Pearson, Laurier school boards ink international partnership

Pearson, Laurier school boards ink international partnership

By Robert Frank
www.newscoverage.org

Strapped for cash by provincial government austerity measures, two of Quebec’s largest English school boards intend to fill the gap by selling vocational training to third-world students.

“In times of budget cutbacks, we have to grow revenue,” Sir Wilfred Laurier School Board (SWLSB) chair Nick Milas said, Sept. 15, after signing a ten-year pact with Lester B. Pearson School Board (LBPSB) to attract students from India to study health care here.

“Yes, it is all about the money we get,” Milas acknowledged, “[the profits of] which will be coming back to our [Canadian] students.”

“We intend to bring in the first cohorts in January,” LBPSB chair Suanne Stein Day announced. “SWLSB will be hiring all the staff because [the new international school will be on] their territory.”

LBPSB director general Robert Mills thanked the Quebec and Canadian governments “for agreeing to help [the prospective students] obtain study visas and a small ability to work during the course of time that they are studying here.”

Mills said that the program’s initial students will learn nursing- and pharmacist-assistant skills and that there is a “possibility for expansion”.

Stein Day explained that the SWLSB-LBPSB partnership is a new legal entity that will be overseen by both school boards as well as Edu-Edge, a Toronto-based private corporation that is the third party to the new international education pact.

“It will be subject to audits by both school boards and Edu-Edge will have the option to look at the numbers with their own auditors,” she said of the new arrangement.

Edu-Edge president Naveen Kolan commended the “two large school boards which decided to cooperate rather than compete.”

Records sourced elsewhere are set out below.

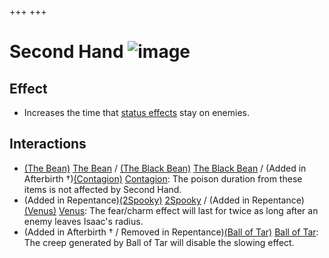 +++
+++

 # Second Hand ![image](/image/Second_Hand.png) 

Effect
--------


* Increases the time that [status effects](/wiki/Status_effect "Status effect") stay on enemies.


Interactions
--------------


* [(The Bean)](/wiki/The_Bean "The Bean") [The Bean](/wiki/The_Bean "The Bean") / [(The Black Bean)](/wiki/The_Black_Bean "The Black Bean") [The Black Bean](/wiki/The_Black_Bean "The Black Bean") / (Added in Afterbirth †)[(Contagion)](/wiki/Contagion "Contagion") [Contagion](/wiki/Contagion "Contagion"): The poison duration from these items is not affected by Second Hand.
* (Added in Repentance)[(2Spooky)](/wiki/2Spooky "2Spooky") [2Spooky](/wiki/2Spooky "2Spooky") / (Added in Repentance)[(Venus)](/wiki/Venus "Venus") [Venus](/wiki/Venus "Venus"): The fear/charm effect will last for twice as long after an enemy leaves Isaac's radius.
* (Added in Afterbirth † / Removed in Repentance)[(Ball of Tar)](/wiki/Ball_of_Tar "Ball of Tar") [Ball of Tar](/wiki/Ball_of_Tar "Ball of Tar"): The creep generated by Ball of Tar will disable the slowing effect.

“We have opened discussions with English Montreal School Board,” Stein Day told The Suburban, “but we are nowhere near any agreement yet.”

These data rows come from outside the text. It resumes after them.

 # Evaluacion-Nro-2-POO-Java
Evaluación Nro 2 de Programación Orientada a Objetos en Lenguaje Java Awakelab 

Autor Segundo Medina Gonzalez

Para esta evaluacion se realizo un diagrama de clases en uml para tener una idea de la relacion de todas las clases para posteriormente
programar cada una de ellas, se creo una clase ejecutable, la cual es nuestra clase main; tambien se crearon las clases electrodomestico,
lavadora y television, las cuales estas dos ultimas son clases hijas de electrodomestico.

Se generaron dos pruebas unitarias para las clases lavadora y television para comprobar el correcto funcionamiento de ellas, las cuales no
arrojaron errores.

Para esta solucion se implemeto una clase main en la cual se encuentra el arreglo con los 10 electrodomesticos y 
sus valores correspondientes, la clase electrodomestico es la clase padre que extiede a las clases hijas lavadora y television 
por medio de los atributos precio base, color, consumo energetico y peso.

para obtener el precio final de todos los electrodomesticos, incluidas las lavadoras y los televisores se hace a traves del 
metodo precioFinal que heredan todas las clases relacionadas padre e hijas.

“It’s a possibility,” she added. “We’re very willing to work with partners. It helps us to manage the operation without having to hire more staff and the like, and still reap the benefits.”

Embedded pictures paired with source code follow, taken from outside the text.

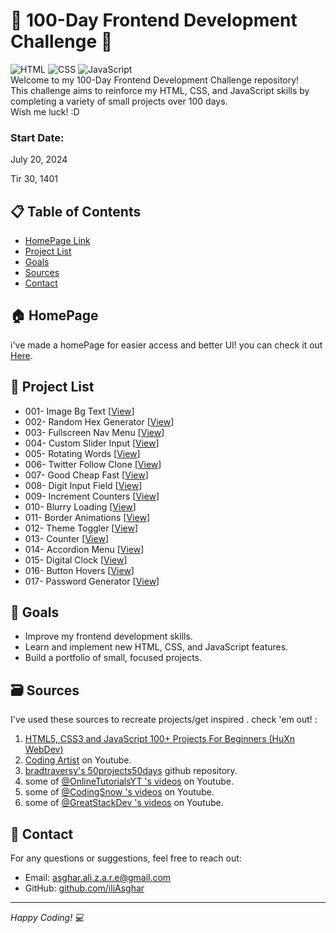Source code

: # 🌟 100-Day Frontend Development Challenge 🌟
![HTML](https://img.shields.io/badge/HTML-5-orange)
![CSS](https://img.shields.io/badge/CSS-3-blue)
![JavaScript](https://img.shields.io/badge/JavaScript-ES6-yellow)
<br>
Welcome to my 100-Day Frontend Development Challenge repository!<br>
This challenge aims to reinforce my HTML, CSS, and JavaScript skills by completing a variety of small projects over 100 days.<br>
Wish me luck! :D


### Start Date: 
July 20, 2024

Tir 30, 1401

## 📋 Table of Contents

- [HomePage Link](#🏠-homepage)
- [Project List](#📂-project-list)
- [Goals](#🎯-goals)
- [Sources](#🗃️-sources)
- [Contact](#📧-contact)

## 🏠 HomePage
i've made a homePage for easier access and better UI! you can check it out [Here](https://iliasghar.github.io/100-Days--100--Frontend--Challanges/homepage.html).

## 📂 Project List

- 001- Image Bg Text [[View](https://iliasghar.github.io/100-Days--100--Frontend--Challanges/homePage/projectPage/projectPage.html?id=1)]
- 002- Random Hex Generator [[View](https://iliasghar.github.io/100-Days--100--Frontend--Challanges/homePage/projectPage/projectPage.html?id=2)]
- 003- Fullscreen Nav Menu [[View](https://iliasghar.github.io/100-Days--100--Frontend--Challanges/homePage/projectPage/projectPage.html?id=3)]
- 004- Custom Slider Input [[View](https://iliasghar.github.io/100-Days--100--Frontend--Challanges/homePage/projectPage/projectPage.html?id=4)]
- 005- Rotating Words [[View](https://iliasghar.github.io/100-Days--100--Frontend--Challanges/homePage/projectPage/projectPage.html?id=5)]
- 006- Twitter Follow Clone [[View](https://iliasghar.github.io/100-Days--100--Frontend--Challanges/homePage/projectPage/projectPage.html?id=6)]
- 007- Good Cheap Fast [[View](https://iliasghar.github.io/100-Days--100--Frontend--Challanges/homePage/projectPage/projectPage.html?id=7)]
- 008- Digit Input Field [[View](https://iliasghar.github.io/100-Days--100--Frontend--Challanges/homePage/projectPage/projectPage.html?id=8)]
- 009- Increment Counters [[View](https://iliasghar.github.io/100-Days--100--Frontend--Challanges/homePage/projectPage/projectPage.html?id=9)]
- 010- Blurry Loading [[View](https://iliasghar.github.io/100-Days--100--Frontend--Challanges/homePage/projectPage/projectPage.html?id=10)]
- 011- Border Animations [[View](https://iliasghar.github.io/100-Days--100--Frontend--Challanges/homePage/projectPage/projectPage.html?id=11)]
- 012- Theme Toggler [[View](https://iliasghar.github.io/100-Days--100--Frontend--Challanges/homePage/projectPage/projectPage.html?id=12)]
- 013- Counter [[View](https://iliasghar.github.io/100-Days--100--Frontend--Challanges/homePage/projectPage/projectPage.html?id=13)]
- 014- Accordion Menu [[View](https://iliasghar.github.io/100-Days--100--Frontend--Challanges/homePage/projectPage/projectPage.html?id=14)]
- 015- Digital Clock [[View](https://iliasghar.github.io/100-Days--100--Frontend--Challanges/homePage/projectPage/projectPage.html?id=15)]
- 016- Button Hovers [[View](https://iliasghar.github.io/100-Days--100--Frontend--Challanges/homePage/projectPage/projectPage.html?id=16)]
- 017- Password Generator [[View](https://iliasghar.github.io/100-Days--100--Frontend--Challanges/homePage/projectPage/projectPage.html?id=17)]

## 🎯 Goals

- Improve my frontend development skills.
- Learn and implement new HTML, CSS, and JavaScript features.
- Build a portfolio of small, focused projects.

## 🗃️ Sources
I've used these sources to recreate projects/get inspired . check 'em out! :
1. [HTML5, CSS3 and JavaScript 100+ Projects For Beginners
(HuXn WebDev)](https://youtube.com/playlist?list=PLSDeUiTMfxW7lm7P7GZ8qtNFffHAR5d_w&si=bHYhWvkNjxRXMYnb)
2. [Coding Artist](https://www.youtube.com/@CodingArtist) on Youtube.
3. [bradtraversy's 50projects50days](https://github.com/bradtraversy/50projects50days) github repository.
4. some of [@OnlineTutorialsYT 's videos](https://www.youtube.com/@OnlineTutorialsYT) on Youtube.
5. some of [@CodingSnow 's videos](https://www.youtube.com/@CodingSnow) on Youtube.
6. some of [@GreatStackDev 's videos](https://www.youtube.com/@GreatStackDev) on Youtube.


## 📧 Contact

For any questions or suggestions, feel free to reach out:

- Email: [asghar.ali.z.a.r.e@gmail.com](mailto:asghar.ali.z.a.r.e@gmail.com)
- GitHub: [github.com/iliAsghar](https://github.com/iliAsghar)

---

*Happy Coding! 💻*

“At this point we haven’t talked to other school boards, but we’re certainly open to it,” Stein Day continued. “We hope that this agreement sets the stage for all of us to get together and cooperate.”

She emphasized that LBPSB’s existing international campus downtown, which teaches accountancy- and computer-related courses to third-world students is a completely separate operation that is not part of its new partnership with SWLSB.

According to LBPSB Commissioner Barbara Freeston, the school board’s moneymaking deal with Edu-Edge “surpassed objectives” last year.

(Left to right) LBPSB chair Suanne Stein Day, SWLSB chair Nick Milas and director general Stephanie Vucko and Edu-Edge president Naveen Kolan sign ten-year pact at LBPSB’s Dorval headquarters, Sept. 15, as LBPSB International director Carol Mastantuono watches.